An abundance of coal and clay is the main reason for the Pottery Industry becoming established in North Staffordshire. Starting as a small community of farmer-potters in the mid-seventeenth century, the trade of making butterpots for the easier marketing of butter developed in the town of Burslem. Thus Burslem earned the position of mother town of the Potteries.
From Burslem, potters started small factories in the nearby hamlets of Tunstall to the north, and Cobridge, Hanley, Shelton, Stoke, Fenton and Longton to the South. All these lie along the belt of coal and clay, and have been formed into the City of Stoke-on-Trent, (Federated 1910).
By 1740 a substantial industry had been established., but potters made less and less use of the clays found here. Potters wanted white clays that were as like as possible to the china for the Far East. The local clays were not favoured because they fired red. White burning clays from Dorset had begun to be brought into North Staffordshire about 1720 and shipments from Devon followed in the next twenty years, but it was not until after 1796 that china clay and Cornish stone came into the Potteries in any quantity.
The industry was so firmly rooted by then, with its fuel and common clays mined locally and the wealth of skilled craftspeople composing at least half the population that the idea of moving the industry to South West England would never be considered seriously. About 7-10 tons of coal were needed to fire one ton of earthenware, and as much as 17 tons for bone china. There is no coal in Devon and Cornwall.
To begin with the clay came by boat , pony and on peoples backs. The Potteries had no proper roads until the middle of the 18th century. A canal was cut in 1767 linking the main route for raw materials to come in the finished product to go out. The Trent and Merseyside placed the Potteries at the centre of an international trade. Stoke was put on the railway in 1848 and the canal was gradually superseded. Many small tramways lined the factories, collieries, and the main line railways.
The nature of the industry was changing constantly as new materials and ideas were tried. Most pottery companies had a short life but some companies still in existence today were founded by master potters. Two of the most ‘famous names’ are Wedgwood and Spode.
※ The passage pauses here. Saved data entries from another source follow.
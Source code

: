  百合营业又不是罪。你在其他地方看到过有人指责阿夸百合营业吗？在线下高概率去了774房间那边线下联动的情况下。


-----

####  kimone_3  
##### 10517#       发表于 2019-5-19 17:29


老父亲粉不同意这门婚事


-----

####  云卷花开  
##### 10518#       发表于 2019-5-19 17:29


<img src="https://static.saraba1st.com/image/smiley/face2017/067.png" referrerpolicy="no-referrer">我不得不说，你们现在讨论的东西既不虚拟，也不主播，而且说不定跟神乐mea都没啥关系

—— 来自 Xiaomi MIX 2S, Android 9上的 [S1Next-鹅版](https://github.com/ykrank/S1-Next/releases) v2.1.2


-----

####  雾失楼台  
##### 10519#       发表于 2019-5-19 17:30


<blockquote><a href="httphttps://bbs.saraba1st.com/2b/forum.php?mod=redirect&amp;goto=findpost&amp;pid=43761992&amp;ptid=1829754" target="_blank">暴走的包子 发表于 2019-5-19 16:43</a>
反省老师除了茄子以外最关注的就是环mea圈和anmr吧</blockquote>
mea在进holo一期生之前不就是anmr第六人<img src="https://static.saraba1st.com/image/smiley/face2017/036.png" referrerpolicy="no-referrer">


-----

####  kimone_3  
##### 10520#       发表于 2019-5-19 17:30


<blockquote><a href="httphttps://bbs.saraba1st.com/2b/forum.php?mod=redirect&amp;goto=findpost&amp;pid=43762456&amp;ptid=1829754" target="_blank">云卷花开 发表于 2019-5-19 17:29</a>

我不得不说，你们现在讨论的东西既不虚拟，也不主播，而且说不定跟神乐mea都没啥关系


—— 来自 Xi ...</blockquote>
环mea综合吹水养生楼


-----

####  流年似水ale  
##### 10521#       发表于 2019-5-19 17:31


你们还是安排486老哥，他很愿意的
It was Josiah Wedgwood’s business acumen which places him in the forefront of marketing men of all times. He introduced a system of controlling his mixtures and firing his ovens based on scientific principles, he worked tirelessly to ensure that the new canal would serve the pottery towns, and he understood the market needs and built his business by satisfying them with an excellent product.
Josiah Spode, father and son, founded a business which developed techniques of ceramic manufacture that became the mainstay of the industry. He perfected the method of blue-printing in 1780 and led the world in this decorative treatment. Before 1800 his son introduced bone china which has become the most successful English porcelain ever made.
Many other famous names contributed to the advancement of the industry over the years - Adams, Minton, Mason, Aynsley and Doulton in dinner ware, Twyford and Doulton in sanitaryware. Having been established in Stoke-on-Trent the indsutry stay there because of the skills of the people.
The provision of machinery and supplies for the specialised industry has led to the concentration in the areas of ceramic colour makers, pottery machinery makers as well as the millers who prepare the body and glaze materials essential for the pottery manufacturers.
Today, ceramics is a modern industry. Stoke-on-Trent is still famous for its tablewares, tiles and sanitaryware sold all over the world. New uses for ceramics include insulators for the electrical industry and special ceramics used in engineering and the chemical industry. Machines have removed much of the unskilled repetitive work, but the skills of pottery making are still based on people.